Plaza Centro garage work greets drivers into Downtown

By Teya Vitu

As you emerge from the Broadway underpass, concrete columns stick out of the ground and a rounded, wooden shell gives the first sense of the Plaza Centro Garage at the very east edge of Downtown.

The rounded south end is the curved ramp for what will be a 370-space garage scheduled to open at the end of August.

What the construction site is not telling you yet is that the Plaza Centro Garage brings with it Downtown’s first truly urban setting.

The Pennington Street Garage from 2005 was Parkwise’s first foray into adding urban touches into a garage. Café Poca Cosa sits on the garage’s street level as do the Parkwise and Downtown Tucson Partnership offices.

The Plaza Centro Garage, 345 E. Congress St., takes that hint of urbanity to the next level.

The tiny 1.93-acre site is wedged between Congress Street, the Fourth Avenue underpass and the railroad tracks and will offer 20,000 square feet of street-level retail, 8,000 square feet of townhouse or office space and 50,000 square feet for an estimated 50 residential units.
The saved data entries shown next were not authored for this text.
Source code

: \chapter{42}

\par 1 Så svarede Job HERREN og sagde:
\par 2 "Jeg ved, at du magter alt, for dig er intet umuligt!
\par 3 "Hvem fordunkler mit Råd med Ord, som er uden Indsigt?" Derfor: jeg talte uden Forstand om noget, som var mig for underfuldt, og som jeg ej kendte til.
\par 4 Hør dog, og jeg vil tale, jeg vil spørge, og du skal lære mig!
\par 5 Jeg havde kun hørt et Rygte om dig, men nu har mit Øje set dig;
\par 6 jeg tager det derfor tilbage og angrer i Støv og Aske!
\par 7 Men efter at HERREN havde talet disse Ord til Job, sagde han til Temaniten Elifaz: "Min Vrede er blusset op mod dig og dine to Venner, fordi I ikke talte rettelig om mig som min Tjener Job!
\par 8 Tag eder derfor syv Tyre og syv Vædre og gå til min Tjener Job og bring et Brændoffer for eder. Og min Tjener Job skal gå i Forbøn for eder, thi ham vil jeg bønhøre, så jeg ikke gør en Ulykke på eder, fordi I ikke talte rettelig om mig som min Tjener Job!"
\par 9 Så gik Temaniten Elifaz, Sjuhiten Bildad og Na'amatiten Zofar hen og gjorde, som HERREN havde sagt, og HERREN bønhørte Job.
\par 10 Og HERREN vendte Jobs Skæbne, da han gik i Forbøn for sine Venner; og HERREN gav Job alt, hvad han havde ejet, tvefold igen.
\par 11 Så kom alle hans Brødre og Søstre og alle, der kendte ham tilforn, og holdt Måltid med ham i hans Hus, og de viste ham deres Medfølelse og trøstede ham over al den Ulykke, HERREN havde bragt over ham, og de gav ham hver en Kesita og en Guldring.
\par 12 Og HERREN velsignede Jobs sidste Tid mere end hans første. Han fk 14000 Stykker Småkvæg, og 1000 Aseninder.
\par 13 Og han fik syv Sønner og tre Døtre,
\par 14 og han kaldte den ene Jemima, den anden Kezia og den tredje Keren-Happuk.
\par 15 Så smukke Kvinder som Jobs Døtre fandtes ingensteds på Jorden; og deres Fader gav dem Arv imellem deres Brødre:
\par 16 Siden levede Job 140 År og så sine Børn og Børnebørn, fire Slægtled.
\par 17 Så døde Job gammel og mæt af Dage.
And, oh yes, the 370-space parking garage on four above-ground levels.

“We are creating a true urban environment,” said Teresa Vasquez, downtown planner for the Downtown Tucson Partnership.

The retail and office/townhouse space will wrap around the western and northern faces to largely mask the garage in back. The 50 residential units would go atop the garage, said Chris Leighton, parking program coordinator for the city’s Parkwise, which operates the parking meters and the Pennington, Depot Plaza, Library and City/State garages.

Parkwise is in partnership with Jim Campbell of Oasis Tucson, who would build the residential and office space.

Plaza Centro has been Campbell’s brainchild for more than five years and would also include mixed-use development on the city parking lot (former Greyhound station) between the Rialto Theatre and Plaza Centro Garage. That lot will close once the garage opens, Leighton said.

Construction so far has focused more on each end rather than the middle. By early February, work had reached the third of the four levels.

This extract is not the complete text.